Wherever a picture appears in the listing below, leave it out and reproduce the rest exactly.

(DATA RECORDS Opens)

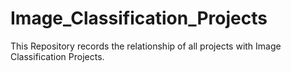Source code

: # Image_Classification_Projects
This Repository records the relationship of all projects with Image Classification Projects.
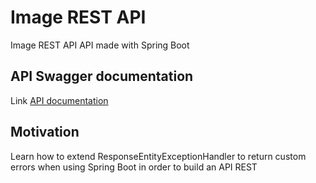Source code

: # Image REST API

Image REST API API made with Spring Boot

## API Swagger documentation 

Link [API documentation](https://lit-hollows-32140.herokuapp.com/swagger-ui.html)

## Motivation
Learn how to  extend ResponseEntityExceptionHandler to return custom errors when using Spring Boot in order to build an API REST
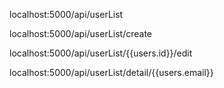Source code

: <!-- api get list user -->
localhost:5000/api/userList
<!-- api create new User -->
localhost:5000/api/userList/create
<!-- api edit  User -->
localhost:5000/api/userList/{{users.id}}/edit
<!-- api detail User -->
localhost:5000/api/userList/detail/{{users.email}}
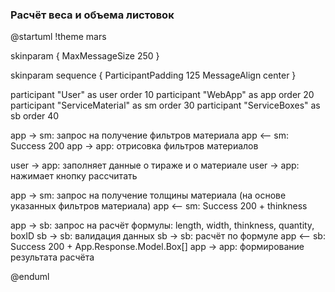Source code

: ### Расчёт веса и объема листовок

@startuml
!theme mars

skinparam {
    MaxMessageSize 250
}

skinparam sequence {
    ParticipantPadding 125
    MessageAlign center
}

participant "User" as user order 10
participant "WebApp" as app order 20
participant "ServiceMaterial" as sm order 30
participant "ServiceBoxes" as sb order 40

app -> sm: запрос на получение фильтров материала
app <-- sm: Success 200
app -> app: отрисовка фильтров материалов

user -> app: заполняет данные о тираже и о материале
user -> app: нажимает кнопку рассчитать

app -> sm: запрос на получение толщины материала (на основе указанных фильтров материала)
app <-- sm: Success 200 + thinkness

app -> sb: запрос на расчёт формулы: length, width, thinkness, quantity, boxID
sb -> sb: валидация данных
sb -> sb: расчёт по формуле
app <-- sb: Success 200 + App.Response.Model.Box[]
app -> app: формирование результата расчёта

@enduml
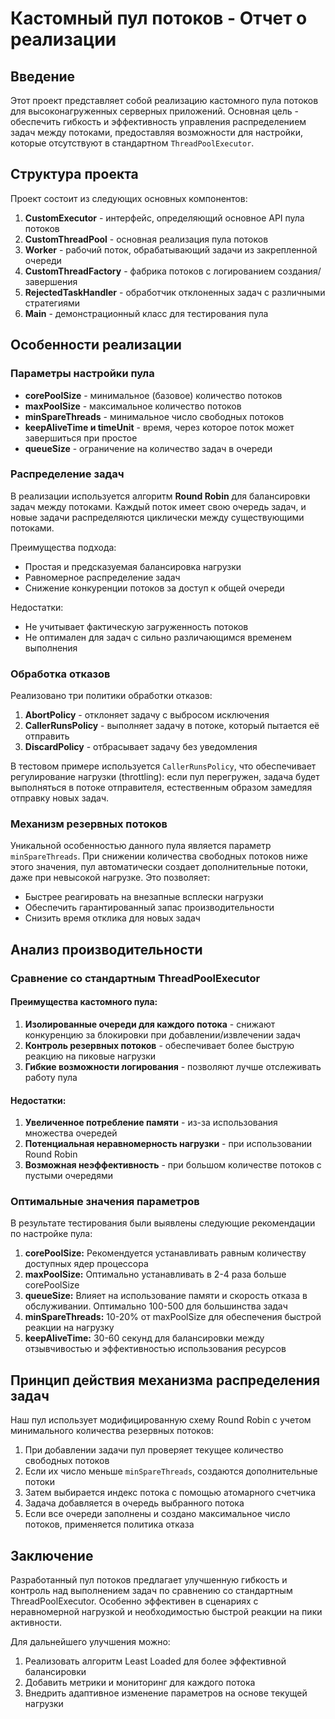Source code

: # Кастомный пул потоков - Отчет о реализации

## Введение
Этот проект представляет собой реализацию кастомного пула потоков для высоконагруженных серверных приложений. Основная цель - обеспечить гибкость и эффективность управления распределением задач между потоками, предоставляя возможности для настройки, которые отсутствуют в стандартном `ThreadPoolExecutor`.

## Структура проекта

Проект состоит из следующих основных компонентов:

1. **CustomExecutor** - интерфейс, определяющий основное API пула потоков
2. **CustomThreadPool** - основная реализация пула потоков
3. **Worker** - рабочий поток, обрабатывающий задачи из закрепленной очереди
4. **CustomThreadFactory** - фабрика потоков с логированием создания/завершения
5. **RejectedTaskHandler** - обработчик отклоненных задач с различными стратегиями
6. **Main** - демонстрационный класс для тестирования пула

## Особенности реализации

### Параметры настройки пула

- **corePoolSize** - минимальное (базовое) количество потоков
- **maxPoolSize** - максимальное количество потоков
- **minSpareThreads** - минимальное число свободных потоков
- **keepAliveTime и timeUnit** - время, через которое поток может завершиться при простое
- **queueSize** - ограничение на количество задач в очереди

### Распределение задач

В реализации используется алгоритм **Round Robin** для балансировки задач между потоками. Каждый поток имеет свою очередь задач, и новые задачи распределяются циклически между существующими потоками.

Преимущества подхода:
- Простая и предсказуемая балансировка нагрузки
- Равномерное распределение задач
- Снижение конкуренции потоков за доступ к общей очереди

Недостатки:
- Не учитывает фактическую загруженность потоков
- Не оптимален для задач с сильно различающимся временем выполнения

### Обработка отказов

Реализовано три политики обработки отказов:

1. **AbortPolicy** - отклоняет задачу с выбросом исключения
2. **CallerRunsPolicy** - выполняет задачу в потоке, который пытается её отправить
3. **DiscardPolicy** - отбрасывает задачу без уведомления

В тестовом примере используется `CallerRunsPolicy`, что обеспечивает регулирование нагрузки (throttling): если пул перегружен, задача будет выполняться в потоке отправителя, естественным образом замедляя отправку новых задач.

### Механизм резервных потоков

Уникальной особенностью данного пула является параметр `minSpareThreads`. При снижении количества свободных потоков ниже этого значения, пул автоматически создает дополнительные потоки, даже при невысокой нагрузке. Это позволяет:
- Быстрее реагировать на внезапные всплески нагрузки
- Обеспечить гарантированный запас производительности
- Снизить время отклика для новых задач

## Анализ производительности

### Сравнение со стандартным ThreadPoolExecutor

#### Преимущества кастомного пула:
1. **Изолированные очереди для каждого потока** - снижают конкуренцию за блокировки при добавлении/извлечении задач
2. **Контроль резервных потоков** - обеспечивает более быструю реакцию на пиковые нагрузки
3. **Гибкие возможности логирования** - позволяют лучше отслеживать работу пула

#### Недостатки:
1. **Увеличенное потребление памяти** - из-за использования множества очередей
2. **Потенциальная неравномерность нагрузки** - при использовании Round Robin
3. **Возможная неэффективность** - при большом количестве потоков с пустыми очередями

### Оптимальные значения параметров

В результате тестирования были выявлены следующие рекомендации по настройке пула:

1. **corePoolSize:** Рекомендуется устанавливать равным количеству доступных ядер процессора
2. **maxPoolSize:** Оптимально устанавливать в 2-4 раза больше corePoolSize
3. **queueSize:** Влияет на использование памяти и скорость отказа в обслуживании. Оптимально 100-500 для большинства задач
4. **minSpareThreads:** 10-20% от maxPoolSize для обеспечения быстрой реакции на нагрузку
5. **keepAliveTime:** 30-60 секунд для балансировки между отзывчивостью и эффективностью использования ресурсов

## Принцип действия механизма распределения задач

Наш пул использует модифицированную схему Round Robin с учетом минимального количества резервных потоков:

1. При добавлении задачи пул проверяет текущее количество свободных потоков
2. Если их число меньше `minSpareThreads`, создаются дополнительные потоки
3. Затем выбирается индекс потока с помощью атомарного счетчика
4. Задача добавляется в очередь выбранного потока
5. Если все очереди заполнены и создано максимальное число потоков, применяется политика отказа

## Заключение

Разработанный пул потоков предлагает улучшенную гибкость и контроль над выполнением задач по сравнению со стандартным ThreadPoolExecutor. Особенно эффективен в сценариях с неравномерной нагрузкой и необходимостью быстрой реакции на пики активности.

Для дальнейшего улучшения можно:
1. Реализовать алгоритм Least Loaded для более эффективной балансировки
2. Добавить метрики и мониторинг для каждого потока
3. Внедрить адаптивное изменение параметров на основе текущей нагрузки 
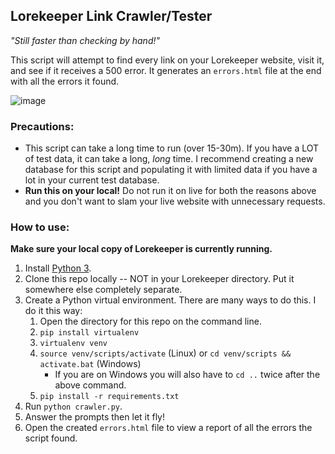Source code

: ## Lorekeeper Link Crawler/Tester
_"Still faster than checking by hand!"_

This script will attempt to find every link on your Lorekeeper website, visit it, and see if it receives a 500 error. It generates an `errors.html` file at the end with all the errors it found.

![image](https://github.com/user-attachments/assets/c4ef3db6-8986-421b-a193-3cb0d08b6893)

### Precautions:
- This script can take a long time to run (over 15-30m). If you have a LOT of test data, it can take a long, _long_ time. I recommend creating a new database for this script and populating it with limited data if you have a lot in your current test database.
- **Run this on your local!** Do not run it on live for both the reasons above and you don't want to slam your live website with unnecessary requests.

### How to use:

**Make sure your local copy of Lorekeeper is currently running.**

1. Install [Python 3](https://www.python.org/downloads/).
2. Clone this repo locally -- NOT in your Lorekeeper directory. Put it somewhere else completely separate.
3. Create a Python virtual environment. There are many ways to do this. I do it this way: 
    1. Open the directory for this repo on the command line.
    2. `pip install virtualenv`
    3. `virtualenv venv`
    4. `source venv/scripts/activate` (Linux) or `cd venv/scripts && activate.bat` (Windows)
       - If you are on Windows you will also have to `cd ..` twice after the above command.
    6. `pip install -r requirements.txt`
5. Run `python crawler.py`.
6. Answer the prompts then let it fly!
7. Open the created `errors.html` file to view a report of all the errors the script found.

(DATA RECORDS Closes)

> [YOUR SOLUTION]
Source code

: # Image_Classification_Projects
This Repository records the relationship of all projects with Image Classification Projects.
Source code

: # Image REST API

Image REST API API made with Spring Boot

## API Swagger documentation 

Link [API documentation](https://lit-hollows-32140.herokuapp.com/swagger-ui.html)

## Motivation
Learn how to  extend ResponseEntityExceptionHandler to return custom errors when using Spring Boot in order to build an API REST
Source code

: <!-- api get list user -->
localhost:5000/api/userList
<!-- api create new User -->
localhost:5000/api/userList/create
<!-- api edit  User -->
localhost:5000/api/userList/{{users.id}}/edit
<!-- api detail User -->
localhost:5000/api/userList/detail/{{users.email}}
Source code

: ### Расчёт веса и объема листовок

@startuml
!theme mars

skinparam {
    MaxMessageSize 250
}

skinparam sequence {
    ParticipantPadding 125
    MessageAlign center
}

participant "User" as user order 10
participant "WebApp" as app order 20
participant "ServiceMaterial" as sm order 30
participant "ServiceBoxes" as sb order 40

app -> sm: запрос на получение фильтров материала
app <-- sm: Success 200
app -> app: отрисовка фильтров материалов

user -> app: заполняет данные о тираже и о материале
user -> app: нажимает кнопку рассчитать

app -> sm: запрос на получение толщины материала (на основе указанных фильтров материала)
app <-- sm: Success 200 + thinkness

app -> sb: запрос на расчёт формулы: length, width, thinkness, quantity, boxID
sb -> sb: валидация данных
sb -> sb: расчёт по формуле
app <-- sb: Success 200 + App.Response.Model.Box[]
app -> app: формирование результата расчёта

@enduml
Source code

: # Кастомный пул потоков - Отчет о реализации

## Введение
Этот проект представляет собой реализацию кастомного пула потоков для высоконагруженных серверных приложений. Основная цель - обеспечить гибкость и эффективность управления распределением задач между потоками, предоставляя возможности для настройки, которые отсутствуют в стандартном `ThreadPoolExecutor`.

## Структура проекта

Проект состоит из следующих основных компонентов:

1. **CustomExecutor** - интерфейс, определяющий основное API пула потоков
2. **CustomThreadPool** - основная реализация пула потоков
3. **Worker** - рабочий поток, обрабатывающий задачи из закрепленной очереди
4. **CustomThreadFactory** - фабрика потоков с логированием создания/завершения
5. **RejectedTaskHandler** - обработчик отклоненных задач с различными стратегиями
6. **Main** - демонстрационный класс для тестирования пула

## Особенности реализации

### Параметры настройки пула

- **corePoolSize** - минимальное (базовое) количество потоков
- **maxPoolSize** - максимальное количество потоков
- **minSpareThreads** - минимальное число свободных потоков
- **keepAliveTime и timeUnit** - время, через которое поток может завершиться при простое
- **queueSize** - ограничение на количество задач в очереди

### Распределение задач

В реализации используется алгоритм **Round Robin** для балансировки задач между потоками. Каждый поток имеет свою очередь задач, и новые задачи распределяются циклически между существующими потоками.

Преимущества подхода:
- Простая и предсказуемая балансировка нагрузки
- Равномерное распределение задач
- Снижение конкуренции потоков за доступ к общей очереди

Недостатки:
- Не учитывает фактическую загруженность потоков
- Не оптимален для задач с сильно различающимся временем выполнения

### Обработка отказов

Реализовано три политики обработки отказов:

1. **AbortPolicy** - отклоняет задачу с выбросом исключения
2. **CallerRunsPolicy** - выполняет задачу в потоке, который пытается её отправить
3. **DiscardPolicy** - отбрасывает задачу без уведомления

В тестовом примере используется `CallerRunsPolicy`, что обеспечивает регулирование нагрузки (throttling): если пул перегружен, задача будет выполняться в потоке отправителя, естественным образом замедляя отправку новых задач.

### Механизм резервных потоков

Уникальной особенностью данного пула является параметр `minSpareThreads`. При снижении количества свободных потоков ниже этого значения, пул автоматически создает дополнительные потоки, даже при невысокой нагрузке. Это позволяет:
- Быстрее реагировать на внезапные всплески нагрузки
- Обеспечить гарантированный запас производительности
- Снизить время отклика для новых задач

## Анализ производительности

### Сравнение со стандартным ThreadPoolExecutor

#### Преимущества кастомного пула:
1. **Изолированные очереди для каждого потока** - снижают конкуренцию за блокировки при добавлении/извлечении задач
2. **Контроль резервных потоков** - обеспечивает более быструю реакцию на пиковые нагрузки
3. **Гибкие возможности логирования** - позволяют лучше отслеживать работу пула

#### Недостатки:
1. **Увеличенное потребление памяти** - из-за использования множества очередей
2. **Потенциальная неравномерность нагрузки** - при использовании Round Robin
3. **Возможная неэффективность** - при большом количестве потоков с пустыми очередями

### Оптимальные значения параметров

В результате тестирования были выявлены следующие рекомендации по настройке пула:

1. **corePoolSize:** Рекомендуется устанавливать равным количеству доступных ядер процессора
2. **maxPoolSize:** Оптимально устанавливать в 2-4 раза больше corePoolSize
3. **queueSize:** Влияет на использование памяти и скорость отказа в обслуживании. Оптимально 100-500 для большинства задач
4. **minSpareThreads:** 10-20% от maxPoolSize для обеспечения быстрой реакции на нагрузку
5. **keepAliveTime:** 30-60 секунд для балансировки между отзывчивостью и эффективностью использования ресурсов

## Принцип действия механизма распределения задач

Наш пул использует модифицированную схему Round Robin с учетом минимального количества резервных потоков:

1. При добавлении задачи пул проверяет текущее количество свободных потоков
2. Если их число меньше `minSpareThreads`, создаются дополнительные потоки
3. Затем выбирается индекс потока с помощью атомарного счетчика
4. Задача добавляется в очередь выбранного потока
5. Если все очереди заполнены и создано максимальное число потоков, применяется политика отказа

## Заключение

Разработанный пул потоков предлагает улучшенную гибкость и контроль над выполнением задач по сравнению со стандартным ThreadPoolExecutor. Особенно эффективен в сценариях с неравномерной нагрузкой и необходимостью быстрой реакции на пики активности.

Для дальнейшего улучшения можно:
1. Реализовать алгоритм Least Loaded для более эффективной балансировки
2. Добавить метрики и мониторинг для каждого потока
3. Внедрить адаптивное изменение параметров на основе текущей нагрузки 
Source code

: ## Lorekeeper Link Crawler/Tester
_"Still faster than checking by hand!"_

This script will attempt to find every link on your Lorekeeper website, visit it, and see if it receives a 500 error. It generates an `errors.html` file at the end with all the errors it found.

![image](https://github.com/user-attachments/assets/c4ef3db6-8986-421b-a193-3cb0d08b6893)

### Precautions:
- This script can take a long time to run (over 15-30m). If you have a LOT of test data, it can take a long, _long_ time. I recommend creating a new database for this script and populating it with limited data if you have a lot in your current test database.
- **Run this on your local!** Do not run it on live for both the reasons above and you don't want to slam your live website with unnecessary requests.

### How to use:

**Make sure your local copy of Lorekeeper is currently running.**

1. Install [Python 3](https://www.python.org/downloads/).
2. Clone this repo locally -- NOT in your Lorekeeper directory. Put it somewhere else completely separate.
3. Create a Python virtual environment. There are many ways to do this. I do it this way: 
    1. Open the directory for this repo on the command line.
    2. `pip install virtualenv`
    3. `virtualenv venv`
    4. `source venv/scripts/activate` (Linux) or `cd venv/scripts && activate.bat` (Windows)
       - If you are on Windows you will also have to `cd ..` twice after the above command.
    6. `pip install -r requirements.txt`
5. Run `python crawler.py`.
6. Answer the prompts then let it fly!
7. Open the created `errors.html` file to view a report of all the errors the script found.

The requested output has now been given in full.